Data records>
□ □ □ □ □ □ □

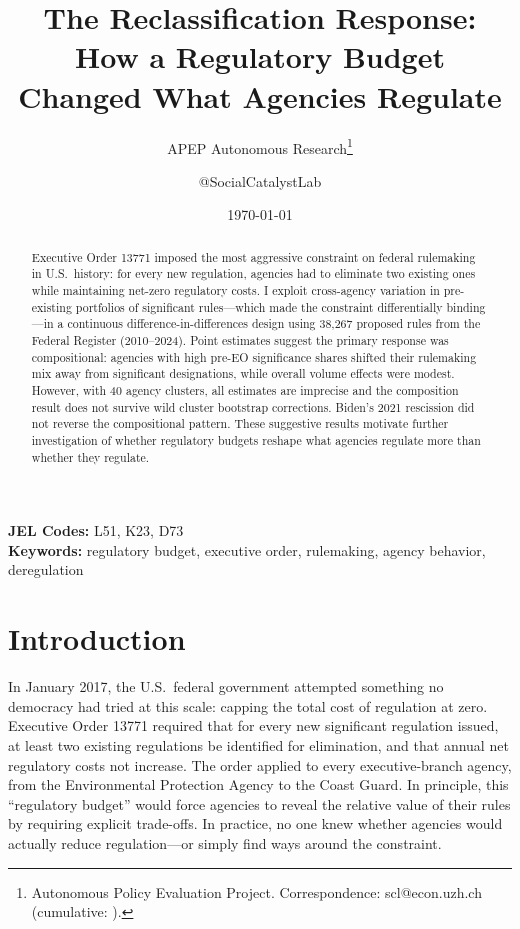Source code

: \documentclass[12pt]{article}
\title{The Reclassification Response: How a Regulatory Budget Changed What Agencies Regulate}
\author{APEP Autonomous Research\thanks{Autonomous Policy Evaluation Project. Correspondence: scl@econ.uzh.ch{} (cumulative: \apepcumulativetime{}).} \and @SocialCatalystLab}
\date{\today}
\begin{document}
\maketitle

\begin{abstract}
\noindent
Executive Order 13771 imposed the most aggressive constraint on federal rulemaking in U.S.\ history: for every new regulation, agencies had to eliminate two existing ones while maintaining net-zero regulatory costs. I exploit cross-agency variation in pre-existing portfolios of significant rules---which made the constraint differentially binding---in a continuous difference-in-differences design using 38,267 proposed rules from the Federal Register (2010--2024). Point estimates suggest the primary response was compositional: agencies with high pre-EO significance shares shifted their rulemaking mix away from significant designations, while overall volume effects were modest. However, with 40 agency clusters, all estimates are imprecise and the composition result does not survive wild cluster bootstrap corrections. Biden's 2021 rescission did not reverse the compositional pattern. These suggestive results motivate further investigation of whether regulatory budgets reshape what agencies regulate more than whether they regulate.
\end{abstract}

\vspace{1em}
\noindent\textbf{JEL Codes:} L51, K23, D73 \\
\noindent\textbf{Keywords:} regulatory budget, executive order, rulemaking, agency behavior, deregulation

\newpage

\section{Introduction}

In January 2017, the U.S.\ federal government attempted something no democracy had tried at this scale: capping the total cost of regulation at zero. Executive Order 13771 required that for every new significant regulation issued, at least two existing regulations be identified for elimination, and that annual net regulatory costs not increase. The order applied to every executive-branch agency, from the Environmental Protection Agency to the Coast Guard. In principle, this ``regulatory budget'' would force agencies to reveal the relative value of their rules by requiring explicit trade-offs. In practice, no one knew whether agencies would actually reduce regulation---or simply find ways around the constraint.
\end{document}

□ □ □ □ □ □ □

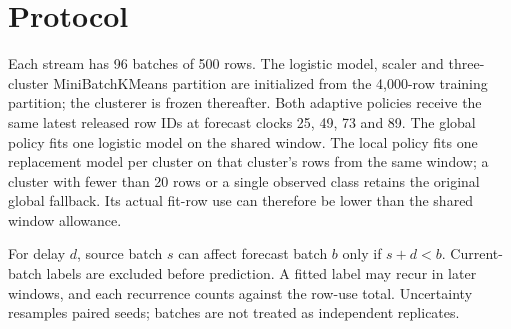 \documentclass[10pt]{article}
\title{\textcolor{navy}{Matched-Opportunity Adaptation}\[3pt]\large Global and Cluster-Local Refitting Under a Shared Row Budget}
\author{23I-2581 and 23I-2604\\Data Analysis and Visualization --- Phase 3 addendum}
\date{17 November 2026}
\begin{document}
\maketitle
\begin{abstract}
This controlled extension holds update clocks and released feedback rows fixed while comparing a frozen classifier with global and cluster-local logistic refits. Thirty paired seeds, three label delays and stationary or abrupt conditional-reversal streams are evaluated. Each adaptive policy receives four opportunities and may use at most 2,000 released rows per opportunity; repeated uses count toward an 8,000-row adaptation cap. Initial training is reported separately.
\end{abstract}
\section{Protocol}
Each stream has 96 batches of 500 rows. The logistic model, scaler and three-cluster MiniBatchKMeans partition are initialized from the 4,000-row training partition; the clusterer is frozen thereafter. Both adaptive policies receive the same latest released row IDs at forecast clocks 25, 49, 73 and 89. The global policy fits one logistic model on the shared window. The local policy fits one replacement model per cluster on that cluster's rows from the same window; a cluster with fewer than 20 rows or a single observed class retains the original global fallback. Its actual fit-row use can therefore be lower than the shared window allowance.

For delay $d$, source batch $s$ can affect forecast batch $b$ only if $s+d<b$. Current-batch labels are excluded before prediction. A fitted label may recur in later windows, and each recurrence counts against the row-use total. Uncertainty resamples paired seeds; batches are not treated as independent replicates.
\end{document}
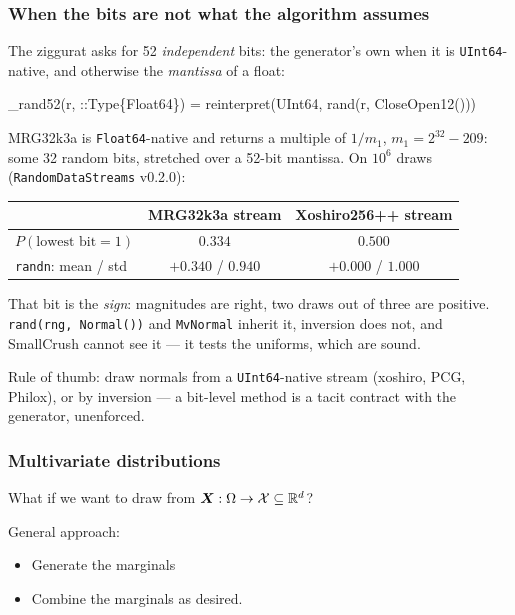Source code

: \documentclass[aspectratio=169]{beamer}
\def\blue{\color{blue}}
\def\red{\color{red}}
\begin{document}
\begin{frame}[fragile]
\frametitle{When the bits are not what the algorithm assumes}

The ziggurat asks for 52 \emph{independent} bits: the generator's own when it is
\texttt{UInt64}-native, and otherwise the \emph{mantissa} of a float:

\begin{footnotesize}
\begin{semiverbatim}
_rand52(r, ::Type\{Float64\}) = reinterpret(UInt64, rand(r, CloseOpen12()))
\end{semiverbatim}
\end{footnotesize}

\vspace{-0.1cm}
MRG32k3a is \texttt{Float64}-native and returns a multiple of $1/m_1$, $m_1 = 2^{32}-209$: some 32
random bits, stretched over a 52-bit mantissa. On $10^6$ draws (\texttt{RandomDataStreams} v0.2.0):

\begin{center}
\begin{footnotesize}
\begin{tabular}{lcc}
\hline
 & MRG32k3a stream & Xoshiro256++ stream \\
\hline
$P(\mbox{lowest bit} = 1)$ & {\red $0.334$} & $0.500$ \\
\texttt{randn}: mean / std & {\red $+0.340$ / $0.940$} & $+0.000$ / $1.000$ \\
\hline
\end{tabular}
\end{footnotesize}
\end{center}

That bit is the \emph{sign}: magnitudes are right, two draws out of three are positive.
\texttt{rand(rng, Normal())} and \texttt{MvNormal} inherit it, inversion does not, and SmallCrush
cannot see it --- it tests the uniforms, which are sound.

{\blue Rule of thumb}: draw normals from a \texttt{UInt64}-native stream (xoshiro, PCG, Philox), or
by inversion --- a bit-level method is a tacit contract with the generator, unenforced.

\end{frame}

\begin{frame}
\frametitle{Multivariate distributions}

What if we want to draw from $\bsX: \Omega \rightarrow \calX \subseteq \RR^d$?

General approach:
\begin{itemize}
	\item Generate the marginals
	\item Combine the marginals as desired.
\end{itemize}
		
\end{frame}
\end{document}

□ □ □ □ □ □ □

WHAT TO DO>
Among the lines of the data, some contain the word "training". How many are there? Reply with the number alone.

WRITTEN RESPONSE>
2